Fin de la conversación pero no de nuestra curiosidad. Después de meses de visitarla y charlar con ella, nos animábamos y mirábamos algún baúl. Nada. Nunca vimos nada. Ni en los pequeños de la cocina.

¡Su casa siempre estaba inmaculada, pero lucía tan extraña llena de baúles!!! Algunos tenían candados.

Ese invierno la tía Arcadia se negó a cuidarse del frío y salió como siempre a las seis de la mañana a dar su larga caminata. Al otro día, cuando la visitamos nos comentó que se sentía afiebrada y muy cansada. Nos fuimos temprano y le pedimos que nos llamara si necesitaba algo. Pues en algún baúl tendrá su teléfono, supusimos.

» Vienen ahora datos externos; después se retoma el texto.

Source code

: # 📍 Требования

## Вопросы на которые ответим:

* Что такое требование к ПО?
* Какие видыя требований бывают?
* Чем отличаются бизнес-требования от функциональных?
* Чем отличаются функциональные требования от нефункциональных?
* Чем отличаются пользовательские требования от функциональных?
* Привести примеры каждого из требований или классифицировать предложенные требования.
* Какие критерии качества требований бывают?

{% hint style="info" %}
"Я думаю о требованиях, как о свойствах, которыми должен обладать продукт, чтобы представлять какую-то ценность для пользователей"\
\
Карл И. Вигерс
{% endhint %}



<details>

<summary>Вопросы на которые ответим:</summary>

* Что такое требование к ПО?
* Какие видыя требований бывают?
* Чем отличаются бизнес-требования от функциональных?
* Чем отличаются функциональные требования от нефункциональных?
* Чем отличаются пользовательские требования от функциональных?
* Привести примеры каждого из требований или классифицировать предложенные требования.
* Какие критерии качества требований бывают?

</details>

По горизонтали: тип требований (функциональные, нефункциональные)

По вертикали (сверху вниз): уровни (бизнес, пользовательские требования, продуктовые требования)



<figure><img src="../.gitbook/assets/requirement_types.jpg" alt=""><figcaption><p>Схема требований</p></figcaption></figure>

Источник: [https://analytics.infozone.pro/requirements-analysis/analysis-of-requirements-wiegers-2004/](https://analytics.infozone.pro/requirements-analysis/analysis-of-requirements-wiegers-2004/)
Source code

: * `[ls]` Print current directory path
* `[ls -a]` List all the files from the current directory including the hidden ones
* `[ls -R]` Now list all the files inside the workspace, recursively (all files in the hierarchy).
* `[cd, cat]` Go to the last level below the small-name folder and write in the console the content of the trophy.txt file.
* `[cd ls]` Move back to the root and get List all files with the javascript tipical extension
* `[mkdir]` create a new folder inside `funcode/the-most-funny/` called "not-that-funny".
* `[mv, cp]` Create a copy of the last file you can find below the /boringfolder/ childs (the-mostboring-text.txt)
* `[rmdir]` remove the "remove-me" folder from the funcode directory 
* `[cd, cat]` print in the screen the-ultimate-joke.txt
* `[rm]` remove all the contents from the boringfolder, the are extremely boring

Pero a la semana siguiente no nos abrió la puerta el día de visita y temimos algo raro. Llamamos a los mayores que jamás la visitaban, después a los vecinos que confirmaron que hacía muchos días no la veían. Finalmente, llamaron a la policía quien después de 48 horas tuvo orden de abrir la casa.

La casa lucía inquietante con sus baúles. Sólo el que tía Arcadia usaba como cama contenía su cuerpo adentro. Era macabro: el baúl estaba abierto con la tía muerta adentro. Impecable como si durmiera estaba, pero después, el forense dijo que hacía tres o cuatro días que había muerto.

Nadie explicó ni preguntó demasiado. Los más curiosos abrieron un par de baúles y al no ver nada adentro, perdieron interés y se fueron. Nosotras nos quedamos en la casa esa noche. A la tía la llevaron a la morgue. El sepelio al otro día, después de la autopsia. Nosotras insistimos en quedarnos, éramos las únicas que la visitábamos desde hacía un año.

La verdadera razón era abrir los baúles. Ya sabíamos en cuál de ellos estaban las llaves de los cerrados. Nos dimos a la tarea apenas comenzó a caer la tarde. Abrimos todos, todos, los infinitos baúles.

No encontramos nada! Ni una cuchara, ni una taza, ni un abrigo, ni un solo objeto de valor o sin él. Era la casa más paupérrima del mundo, pero estaba llena de baúles que quién sabe qué secretos guardaban.

La renga

Daba pena verla. Tan joven y bonita y con una renguera tremenda. Iba vestida con un equipo de gimnasia de los caros.

Cuando la vi hacer fila entre dos discapacitados me pareció normal. Se las arreglaría para evadir esas colas interminables en los aeropuertos internacionales.

El tema fue con la seguridad del aeropuerto. La chica tenía una pierna ortopédica, me dio aún más pena.

Luego nos vimos en el avión. Ella estaba dos filas delante de mí. Parecía nerviosa. Me imaginaba lo que era explicar en cada vuelo y en cada puerta de seguridad que llevaba una pierna metálica.

Y todo marchó bien. Un buen despegue y en hora. Entonces la chica con una agilidad increíble trepó a su asiento y avisó que su pierna era una bomba. Secuestró el avión.

Nos desvió a un rumbo incierto. Estoy escribiendo en el blog de notas de mi celular.

Nunca tuvo pierna ortopédica. Era contorsionista y llevaba completamente doblada la rodilla. La pierna metálica contiene una bomba que nos matará de no llegar el avión al destino que le ordenó al piloto.